Ca2+‐Dependent Elevation of Inositol 1,4,5‐Trisphosphate Level Induced by Freezing or Homogenization of Tissues and Cells

• Published in: Basic & clinical pharmacology & toxicology Vol. 95; no. 6; pp. 288 - 294
• Main Authors: Sandnes, Dagny, Nilssen, Laila Sortvik, Andersen, Geir Øystein, Viko, Håvard, Sjetnan, Anne E., Skomedal, Tor, Osnes, Jan‐Bjørn
• Format: Journal Article
• Language: English
• Published: Oxford, UK Blackwell Science, Ltd 01.12.2004; Blackwell
• Subjects: Animals; Biological and medical sciences; Calcium - metabolism; Cryopreservation; Hepatocytes; Inositol 1,4,5-Trisphosphate - isolation & purification; Inositol 1,4,5-Trisphosphate - metabolism; Liver; Male; Medical sciences; Myocardium; Myocytes, Cardiac; Pharmacology.

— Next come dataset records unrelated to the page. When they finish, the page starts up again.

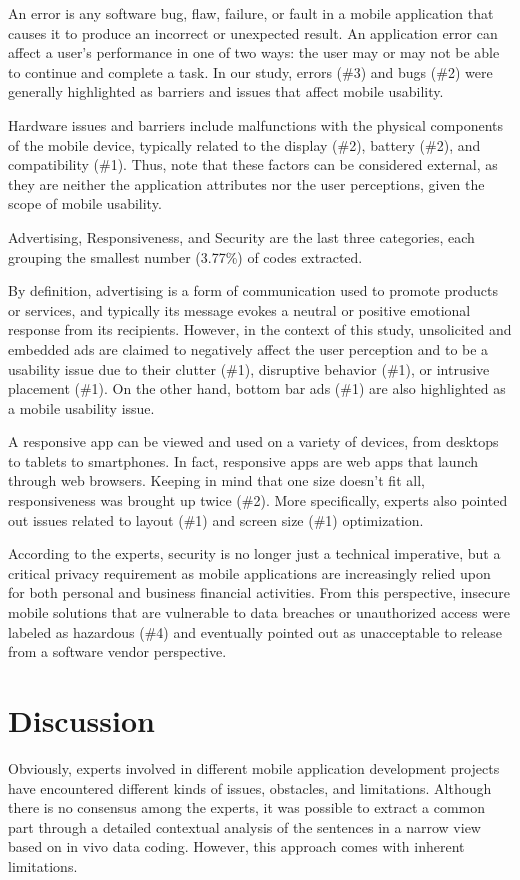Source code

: \documentclass[preprint,12pt,number]{elsarticle}
\begin{document}
An error is any software bug, flaw, failure, or fault in a mobile application that causes it to produce an incorrect or unexpected result. An application error can affect a user's performance in one of two ways: the user may or may not be able to continue and complete a task. In our study, errors (\#3) and bugs (\#2) were generally highlighted as barriers and issues that affect mobile usability.

Hardware issues and barriers include malfunctions with the physical components of the mobile device, typically related to the display (\#2), battery (\#2), and compatibility (\#1). Thus, note that these factors can be considered external, as they are neither the application attributes nor the user perceptions, given the scope of mobile usability. 

Advertising, Responsiveness, and Security are the last three categories, each grouping the smallest number (3.77\%) of codes extracted. 

By definition, advertising is a form of communication used to promote products or services, and typically its message evokes a neutral or positive emotional response from its recipients. However, in the context of this study, unsolicited and embedded ads are claimed to negatively affect the user perception and to be a usability issue due to their clutter (\#1), disruptive behavior (\#1), or intrusive placement (\#1). On the other hand, bottom bar ads (\#1) are also highlighted as a mobile usability issue.

A responsive app can be viewed and used on a variety of devices, from desktops to tablets to smartphones. In fact, responsive apps are web apps that launch through web browsers. Keeping in mind that one size doesn't fit all, responsiveness was brought up twice (\#2). More specifically, experts also pointed out issues related to layout (\#1) and screen size (\#1) optimization.

According to the experts, security is no longer just a technical imperative, but a critical privacy requirement as mobile applications are increasingly relied upon for both personal and business financial activities. From this perspective, insecure mobile solutions that are vulnerable to data breaches or unauthorized access were labeled as hazardous (\#4) and eventually pointed out as unacceptable to release from a software vendor perspective.

\section{Discussion}
\label{sec:discussion}
Obviously, experts involved in different mobile application development projects have encountered different kinds of issues, obstacles, and limitations. Although there is no consensus among the experts, it was possible to extract a common part through a detailed contextual analysis of the sentences in a narrow view based on in vivo data coding. 
However, this approach comes with inherent limitations. 
\end{document}
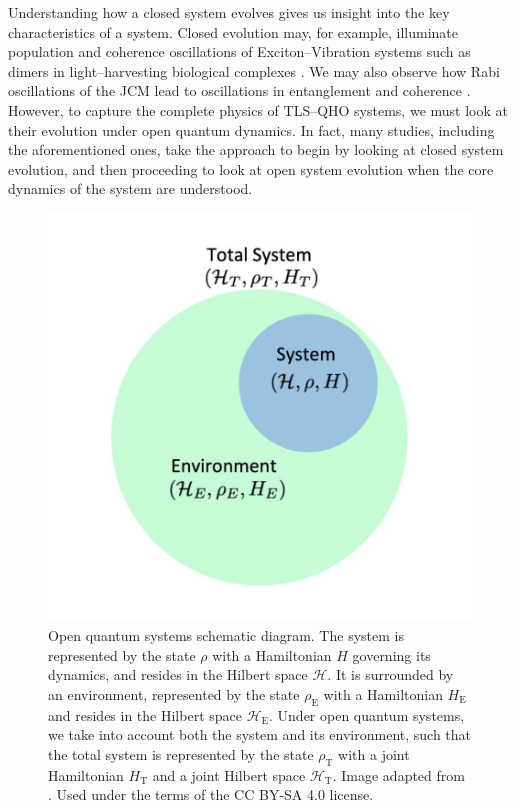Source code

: \documentclass[11pt]{article}
\begin{document}
\noindent Understanding how a closed system evolves gives us insight into the key characteristics of a system. Closed evolution may, for example, illuminate population and coherence oscillations of Exciton--Vibration systems such as dimers in light--harvesting biological complexes \cite{ExVib2014-Alexandra}. We may also observe how Rabi oscillations of the JCM lead to oscillations in entanglement and coherence \cite{Entanglement2009-REE_VNapplied}. However, to capture the complete physics of TLS--QHO systems, we must look at their evolution under open quantum dynamics. In fact, many studies, including the aforementioned ones, take the approach to begin by looking at closed system evolution, and then proceeding to look at open system evolution when the core dynamics of the system are understood.\\

\begin{figure}[h]
    \centering
    \includegraphics[scale=0.55]{Images/open_q_sys.png}
    \caption{Open quantum systems schematic diagram. The system is represented by the state $\rho$ with a Hamiltonian $H$ governing its dynamics, and resides in the Hilbert space $\mathcal{H}$. It is surrounded by an environment, represented by the state $\rho_{\scriptscriptstyle \text{E}}$ with a Hamiltonian $H_{\scriptscriptstyle \text{E}}$ and resides in the Hilbert space $\mathcal{H}_{\scriptscriptstyle \text{E}}$. Under open quantum systems, we take into account both the system and its environment, such that the total system is represented by the state $\rho_{\scriptscriptstyle \text{T}}$ with a joint Hamiltonian $H_{\scriptscriptstyle \text{T}}$ and a joint Hilbert space $\mathcal{H}_{\scriptscriptstyle \text{T}}$. Image adapted from \cite{Image2020-OQS}. Used under the terms of the CC BY-SA 4.0
        license.}
    \label{fig:img_OQS}
\end{figure}\\
\end{document}
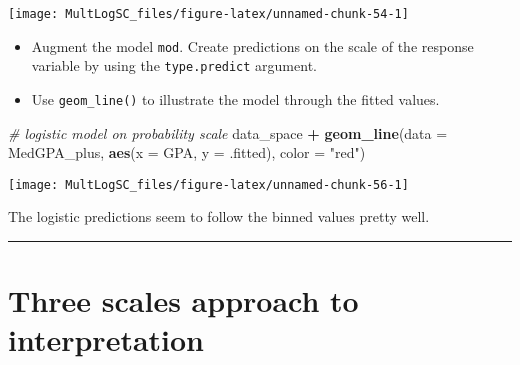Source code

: \documentclass[
]{book}
\newenvironment{Shaded}{\begin{snugshade}}{\end{snugshade}}
\newcommand{\CommentTok}[1]{\textcolor[rgb]{0.56,0.35,0.01}{\textit{#1}}}
\newcommand{\DataTypeTok}[1]{\textcolor[rgb]{0.13,0.29,0.53}{#1}}
\newcommand{\KeywordTok}[1]{\textcolor[rgb]{0.13,0.29,0.53}{\textbf{#1}}}
\newcommand{\NormalTok}[1]{#1}
\newcommand{\OperatorTok}[1]{\textcolor[rgb]{0.81,0.36,0.00}{\textbf{#1}}}
\newcommand{\StringTok}[1]{\textcolor[rgb]{0.31,0.60,0.02}{#1}}
\providecommand{\tightlist}{%
  \setlength{\itemsep}{0pt}\setlength{\parskip}{0pt}}
\begin{document}
\begin{center}\texttt{[image: MultLogSC\_files/figure-latex/unnamed-chunk-54-1]} \end{center}

\begin{itemize}
\tightlist
\item
  Augment the model \texttt{mod}. Create predictions on the scale of the response variable by using the \texttt{type.predict} argument.
\end{itemize}

\begin{Shaded}
\end{Shaded}

\begin{itemize}
\tightlist
\item
  Use \texttt{geom\_line()} to illustrate the model through the fitted values.
\end{itemize}

\begin{Shaded}
\begin{Highlighting}[]
\CommentTok{# logistic model on probability scale}
\NormalTok{data_space }\OperatorTok{+}
\StringTok{  }\KeywordTok{geom_line}\NormalTok{(}\DataTypeTok{data =}\NormalTok{ MedGPA_plus, }\KeywordTok{aes}\NormalTok{(}\DataTypeTok{x =}\NormalTok{ GPA, }\DataTypeTok{y =}\NormalTok{ .fitted), }\DataTypeTok{color =} \StringTok{"red"}\NormalTok{)}
\end{Highlighting}
\end{Shaded}

\begin{center}\texttt{[image: MultLogSC\_files/figure-latex/unnamed-chunk-56-1]} \end{center}

The logistic predictions seem to follow the binned values pretty well.

\begin{center}\rule{0.5\linewidth}{0.5pt}\end{center}

\hypertarget{three-scales-approach-to-interpretation}{%
\section{Three scales approach to interpretation}\label{three-scales-approach-to-interpretation}}
\end{document}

Drug treatments; Rats; Rats, Wistar; Type C Phospholipases - metabolism; Inositol; B-Vitamins; Calcium; Hepatoprotector; Inorganic element; In vitro
• ISSN: 1742-7835; 1742-7843
• DOI: 10.1111/j.1742-7843.2004.t01-1-pto950507.x

: Various cells and tissues contain high basal levels of inositol 1,4,5‐trisphosphate, raising questions about the functional significance of inositol 1,4,5‐trisphosphate in some tissues such as the heart. We used intact tissue and isolated cells from heart and liver of adult rats to examine if different fixation procedures might artificially elevate the level of inositol 1,4,5‐trisphosphate. The basal level of inositol 1,4,5‐trisphosphate in intact, freeze‐clamped cardiac tissue from adult rats was 10 times higher than in isolated, non‐frozen cardiomyocytes, while freeze‐clamped liver contained approximately 4 times higher inositol 1,4,5‐trisphosphate levels than isolated, non‐frozen hepatocytes. Stimulation with norepinephrine induced a significant increase in the inositol 1,4,5‐trisphosphate level in isolated cardiomyocytes, whereas no significant increase was observed in freeze‐clamped cardiac tissue. Freezing of isolated cardiomyocytes or hepatocytes before extraction increased basal inositol 1,4,5‐trisphosphate levels 3 times. In cellular homogenates prepared in the presence of EGTA and stored at 4 °, readdition of calcium resulted in a time‐dependent increase in inositol 1,4,5‐trisphosphate mass and a decrease in the mass of phosphatidylinositol 4,5‐bisphosphate (PIP2). The reaction was essentially complete within 30 sec. in homogenates from cardiomyocytes, while PIP2 hydrolysis was slower in hepatocyte homogenates. Perfusion of intact rat hearts with EGTA present during the last 2 min. of perfusion, followed by freeze‐clamping, resulted in basal inositol 1,4,5‐trisphosphate levels comparable to those in isolated cardiomyocytes, and norepinephrine stimulation increased inositol 1,4,5‐trisphosphate mass by approximately 80%. The presence of EGTA did not significantly affect PIP2 levels in perfused hearts. The results suggest that freezing or homogenization of intact tissue and isolated cells may result in Ca2+‐dependent activation of phospholipase C, leading to high basal inositol 1,4,5‐trisphosphate levels that may mask agonist‐induced changes.